Grâce à des politiques de plus en plus inclusives, le Kenya offre la possibilité aux réfugiés non seulement de reconstruire leur vie, mais aussi de s’épanouir et de rendre à leur communauté d’accueil ce qu’elle leur a donné.
Par Moulid Hujale à Kakuma, Kenya
Il est six heures et demie du matin lorsque le soleil levant balaye d’une lumière dorée les champs verdoyants qu’Abdoulaziz Lugazo cultive avec soin aux abords du camp de réfugiés de Kakuma, dans le nord-ouest du Kenya.
Même à cette heure matinale, ce lieu grouille d’activité, avec des groupes de commerçantes qui négocient les prix des légumes qui poussent dans les champs. « Ceux-là ont déjà été vendus », lance Abdoulaziz à l’une des femmes, en pointant une rangée de choux verts. « Venez de l’autre côté et faites votre choix par ici. »
Les négociations s’intensifient au fil des arrivées, en même temps que la chaleur du soleil commence à se faire sentir. Aux alentours de la mi-journée, tous les légumes ont été soigneusement chargés sur des mobylettes en attente.
Abdoulaziz est issu d’une famille qui a cultivé pendant des générations sur les rives du fleuve à Jamame, dans la région du Bas-Juba, en Somalie. Il s’est installé dans le camp de réfugiés de Marafa, au Kenya, près de la ville côtière de Malindi, avant de rejoindre Kakuma.
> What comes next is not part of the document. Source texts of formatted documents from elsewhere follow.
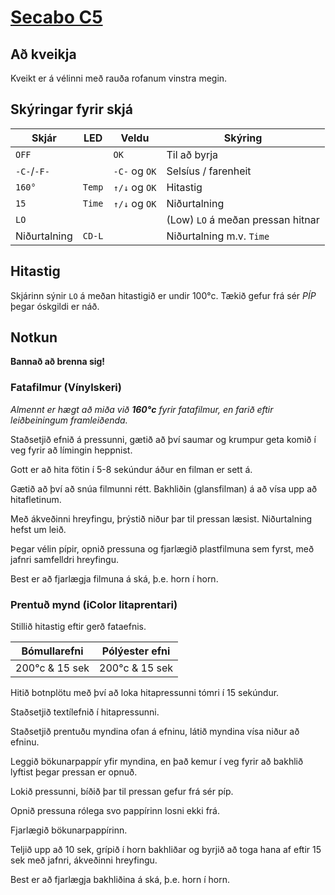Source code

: # [Secabo C5](https://www.secabo.com/en/secabo-c5-clam-transfer-press-38cm-x-38cm-100-108-038-10/)

## Að kveikja

Kveikt er á vélinni með rauða rofanum vinstra megin.

## Skýringar fyrir skjá

|   Skjár       |   LED     |   Veldu       |   Skýring
|   ---         |   ---     |   ---         |   ---
| `OFF`         |           | `OK`          |   Til að byrja
| `-C-`/`-F-`   |           | `-C-` og `OK` |   Selsíus / farenheit
| `160°`        |   `Temp`  | `↑/↓` og `OK` |   Hitastig
| `15`          |   `Time`  | `↑/↓` og `OK` |   Niðurtalning
| `LO`          |           |               |   (Low) `LO` á meðan pressan hitnar
| Niðurtalning  |   `CD-L`  |               |   Niðurtalning m.v. `Time`

## Hitastig

Skjárinn sýnir `LO` á meðan hitastigið er undir 100°c. Tækið gefur frá sér *PÍP* þegar óskgildi er náð. 

## Notkun

**Bannað að brenna sig!**

### Fatafilmur (Vínylskeri)

*Almennt er hægt að miða við **160°c** fyrir fatafilmur, en farið eftir leiðbeiningum framleiðenda.*

Staðsetjið efnið á pressunni, gætið að því saumar og krumpur geta komið í veg fyrir að límingin heppnist.

Gott er að hita fötin í 5-8 sekúndur áður en filman er sett á. 

Gætið að því að snúa filmunni rétt. Bakhliðin (glansfilman) á að vísa upp að hitafletinum.

Með ákveðinni hreyfingu, þrýstið niður þar til pressan læsist. Niðurtalning hefst um leið. 

Þegar vélin pípir, opnið pressuna og fjarlægið plastfilmuna sem fyrst, með jafnri samfelldri hreyfingu. 

Best er að fjarlægja filmuna á ská, þ.e. horn í horn. 

### Prentuð mynd (iColor litaprentari)

Stillið hitastig eftir gerð fataefnis. 

|   Bómullarefni    |   Pólýester efni  |
|   ---             |   ---             |
|   200°c & 15 sek  |   200°c & 15 sek  |

Hitið botnplötu með því að loka hitapressunni tómri í 15 sekúndur.

Staðsetjið textílefnið í hitapressunni. 

Staðsetjið prentuðu myndina ofan á efninu, látið myndina vísa niður að efninu. 

Leggið bökunarpappír yfir myndina, en það kemur í veg fyrir að bakhlið lyftist þegar pressan er opnuð. 

Lokið pressunni, bíðið þar til pressan gefur frá sér píp.

Opnið pressuna rólega svo pappírinn losni ekki frá.

Fjarlægið bökunarpappírinn. 

Teljið upp að 10 sek, grípið í horn bakhliðar og byrjið að toga hana af eftir 15 sek með jafnri, ákveðinni hreyfingu. 

Best er að fjarlægja bakhliðina á ská, þ.e. horn í horn.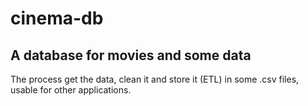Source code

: # cinema-db
## A database for movies and some data



The process get the data, clean it and store it (ETL) in some .csv files, usable for other applications. 
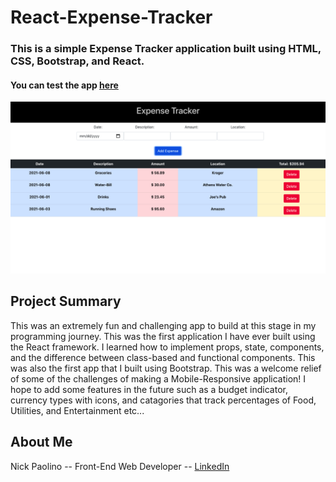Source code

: # React-Expense-Tracker

### This is a simple Expense Tracker application built using HTML, CSS, Bootstrap, and React.
 
#### You can test the app [here](https://nick-p-react-expense-tracker.herokuapp.com/) 

![](./src/ReactExpenseTrackerScreenshot.png)

## Project Summary

This was an extremely fun and challenging app to build at this stage in my programming journey. This was the first 
application I have ever built using the React framework. I learned how to implement props, state, components, and the 
difference between class-based and functional components. This was also the first app that I built using Bootstrap. 
This was a welcome relief of some of the challenges of making a Mobile-Responsive application! I hope to add some features in the future such as a budget indicator, currency types with icons, and catagories that track percentages of Food, Utilities, and Entertainment etc... 

## About Me

Nick Paolino -- Front-End Web Developer -- [LinkedIn](https://www.linkedin.com/in/nick-paolino-00469291/)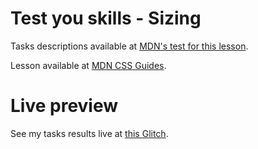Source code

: # Test you skills - Sizing

Tasks descriptions available at [MDN's test for this lesson](https://developer.mozilla.org/en-US/docs/Learn/CSS/Building_blocks/Sizing_tasks).

Lesson available at [MDN CSS Guides](https://developer.mozilla.org/en-US/docs/Learn/CSS/Building_blocks/Sizing_items_in_CSS).

# Live preview

See my tasks results live at [this Glitch]().
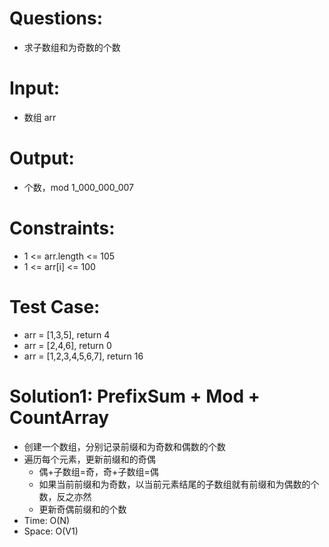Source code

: # Questions:
- 求子数组和为奇数的个数

# Input:
- 数组 arr

# Output:
- 个数，mod 1_000_000_007

# Constraints:
- 1 <= arr.length <= 105
- 1 <= arr[i] <= 100

# Test Case:
- arr = [1,3,5], return 4
- arr = [2,4,6], return 0
- arr = [1,2,3,4,5,6,7], return 16

# Solution1: PrefixSum + Mod + CountArray
- 创建一个数组，分别记录前缀和为奇数和偶数的个数
- 遍历每个元素，更新前缀和的奇偶
  - 偶+子数组=奇，奇+子数组=偶
  - 如果当前前缀和为奇数，以当前元素结尾的子数组就有前缀和为偶数的个数，反之亦然
  - 更新奇偶前缀和的个数
- Time: O(N)
- Space: O(V1)    
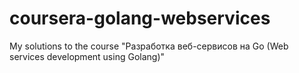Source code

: # coursera-golang-webservices
My solutions to the course "Разработка веб-сервисов на Go (Web services development using Golang)"
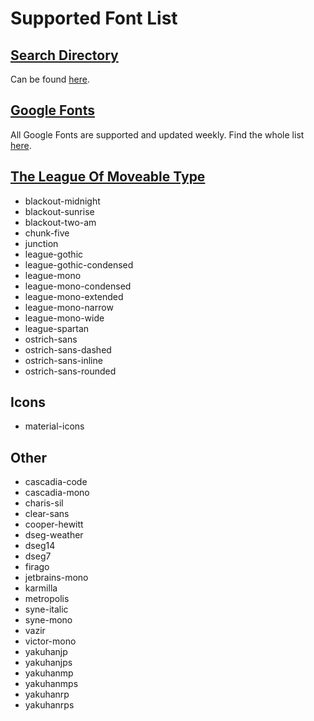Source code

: # Supported Font List

## [Search Directory](https://fontsource.github.io/search-directory/)

Can be found [here](https://fontsource.github.io/search-directory/).

## [Google Fonts](https://fonts.google.com/)

All Google Fonts are supported and updated weekly. Find the whole list [here](https://fonts.google.com/).

## [The League Of Moveable Type](https://www.theleagueofmoveabletype.com/)

- blackout-midnight
- blackout-sunrise
- blackout-two-am
- chunk-five
- junction
- league-gothic
- league-gothic-condensed
- league-mono
- league-mono-condensed
- league-mono-extended
- league-mono-narrow
- league-mono-wide
- league-spartan
- ostrich-sans
- ostrich-sans-dashed
- ostrich-sans-inline
- ostrich-sans-rounded

## Icons

- material-icons

## Other

- cascadia-code
- cascadia-mono
- charis-sil
- clear-sans
- cooper-hewitt
- dseg-weather
- dseg14
- dseg7
- firago
- jetbrains-mono
- karmilla
- metropolis
- syne-italic
- syne-mono
- vazir
- victor-mono
- yakuhanjp
- yakuhanjps
- yakuhanmp
- yakuhanmps
- yakuhanrp
- yakuhanrps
Lorsqu’il est arrivé pour la première fois dans le camp en 2007, le paysage aride et poussiéreux qui s’offrait à lui semblait peu propice à la culture maraîchère. Mais, ayant grandi dans la ferme familiale, il était déterminé à mettre à profit ses connaissances pour subvenir aux besoins de ses enfants.
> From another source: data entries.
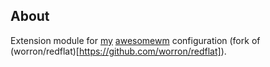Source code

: ## About

Extension module for [my](https://github.com/TanvirOnGH/awesomewm-config) [awesomewm](https://awesomewm.org) configuration (fork of (worron/redflat)[https://github.com/worron/redflat]).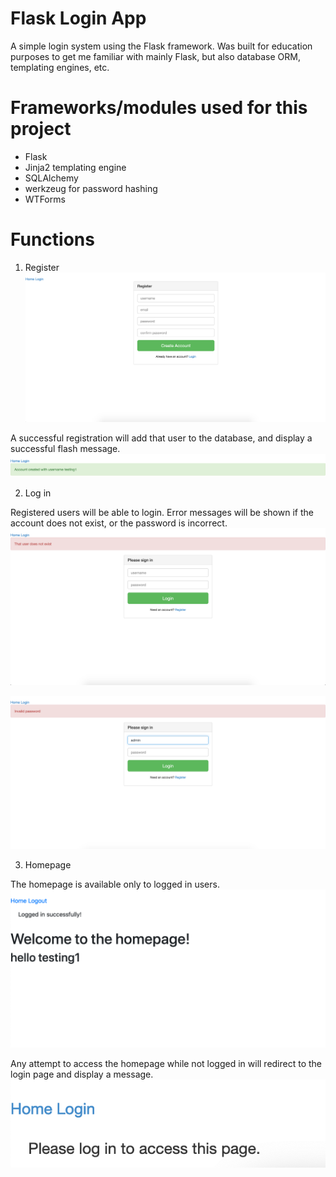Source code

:# Flask Login App
A simple login system using the Flask framework. Was built for education purposes to get me familiar with mainly Flask,
but also database ORM, templating engines, etc.

# Frameworks/modules used for this project
- Flask
- Jinja2 templating engine
- SQLAlchemy
- werkzeug for password hashing
- WTForms

# Functions

1. Register
![](images/register.png)

A successful registration will add that user to the database, and display a successful flash message.
![](images/account_creation.png)

2. Log in

Registered users will be able to login. Error messages will be shown if the account does not exist, or the password is incorrect.
![](images/does_not_exist.png)

![](images/invalid_password.png)

3. Homepage

The homepage is available only to logged in users. 
![](images/logged_in.png)

Any attempt to access the homepage while not logged in will redirect to the login page and display a message.
![](images/homepage_deny.png)
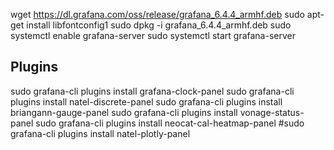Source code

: wget https://dl.grafana.com/oss/release/grafana_6.4.4_armhf.deb
sudo apt-get install libfontconfig1
sudo dpkg -i grafana_6.4.4_armhf.deb
sudo systemctl enable grafana-server
sudo systemctl start grafana-server

## Plugins
sudo grafana-cli plugins install grafana-clock-panel
sudo grafana-cli plugins install natel-discrete-panel
sudo grafana-cli plugins install briangann-gauge-panel
sudo grafana-cli plugins install vonage-status-panel
sudo grafana-cli plugins install neocat-cal-heatmap-panel
#sudo grafana-cli plugins install natel-plotly-panel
« J’ai commencé à cultiver un petit jardin autour de mon abri », raconte ce père de trois enfants, aujourd’hui âgé de 41 ans. Il a ensuite entendu parler d’une coopérative agricole dans le camp, composée principalement d’anciens agriculteurs réfugiés.
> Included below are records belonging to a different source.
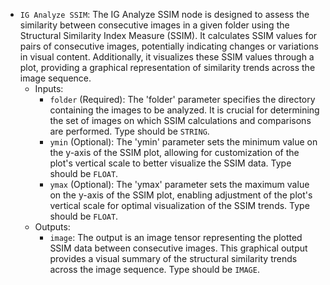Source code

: - `IG Analyze SSIM`: The IG Analyze SSIM node is designed to assess the similarity between consecutive images in a given folder using the Structural Similarity Index Measure (SSIM). It calculates SSIM values for pairs of consecutive images, potentially indicating changes or variations in visual content. Additionally, it visualizes these SSIM values through a plot, providing a graphical representation of similarity trends across the image sequence.
    - Inputs:
        - `folder` (Required): The 'folder' parameter specifies the directory containing the images to be analyzed. It is crucial for determining the set of images on which SSIM calculations and comparisons are performed. Type should be `STRING`.
        - `ymin` (Optional): The 'ymin' parameter sets the minimum value on the y-axis of the SSIM plot, allowing for customization of the plot's vertical scale to better visualize the SSIM data. Type should be `FLOAT`.
        - `ymax` (Optional): The 'ymax' parameter sets the maximum value on the y-axis of the SSIM plot, enabling adjustment of the plot's vertical scale for optimal visualization of the SSIM trends. Type should be `FLOAT`.
    - Outputs:
        - `image`: The output is an image tensor representing the plotted SSIM data between consecutive images. This graphical output provides a visual summary of the structural similarity trends across the image sequence. Type should be `IMAGE`.

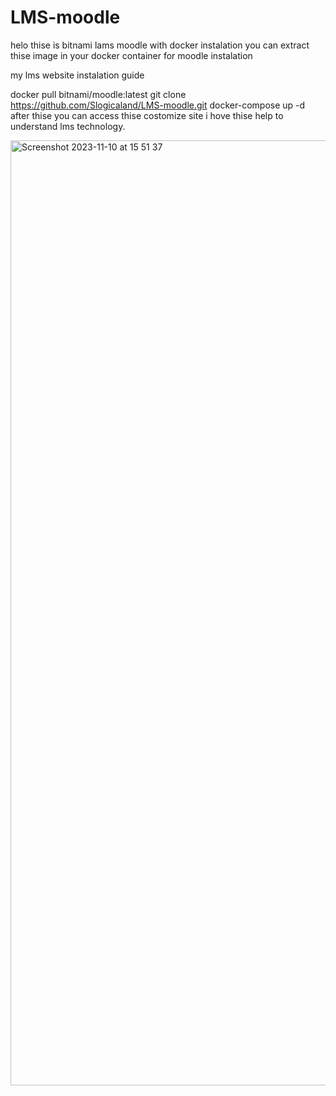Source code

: # LMS-moodle 

helo thise is bitnami lams moodle with docker instalation you can extract thise image in your docker container for moodle instalation

my lms website instalation guide

docker pull bitnami/moodle:latest
git clone https://github.com/Slogicaland/LMS-moodle.git
docker-compose up -d
after thise you can access thise costomize site i hove thise help to understand lms technology.

<img width="1512" alt="Screenshot 2023-11-10 at 15 51 37" src="https://github.com/Slogicaland/LMS-moodle/assets/135930576/1d677a07-a81d-4395-a931-ad2b7524d39f">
« J’ai immédiatement rejoint le groupe et j’ai commencé à cultiver divers légumes, comme les épinards, le gombo et d’autres cultures résistantes à la sécheresse », explique Abdoulaziz. « Je suis heureux que le gouvernement kenyan nous ait fourni ces terres. Grâce au soutien de l’ONU, nous sommes en mesure de pratiquer l’agriculture, d’acheter des livres et des uniformes pour nos enfants et de transmettre nos connaissances agricoles à d’autres réfugiés. »
Le Kenya accueille actuellement plus d’un demi-million de réfugiés et le camp de Kakuma, créé en 1992, abrite plus de 264 000 personnes originaires de 22 pays, ce qui en fait le plus grand camp de réfugiés d’Afrique.
Alors que la majeure partie de la population réfugiée du Kenya vit à Kakuma et dans l’autre camp principal du pays, Dadaab, la nouvelle loi sur les réfugiés, qui est entrée en vigueur en février de l’année dernière, prévoit des changements importants en matière de politique d’intégration, d’accès aux services financiers et d’inclusion économique, de droit au travail et de liberté de circulation.
Bien que Kakuma soit considérée comme une ville désertique, avec des conditions arides et des températures atteignant 40°C, de nombreux réfugiés qui y vivent sont des agriculteurs chevronnés. En 2016, le HCR, l’Agence des Nations Unies pour les réfugiés, a lancé un projet qui a permis de venir en aide à 200 agriculteurs, dont des réfugiés et des membres des communautés d’accueil.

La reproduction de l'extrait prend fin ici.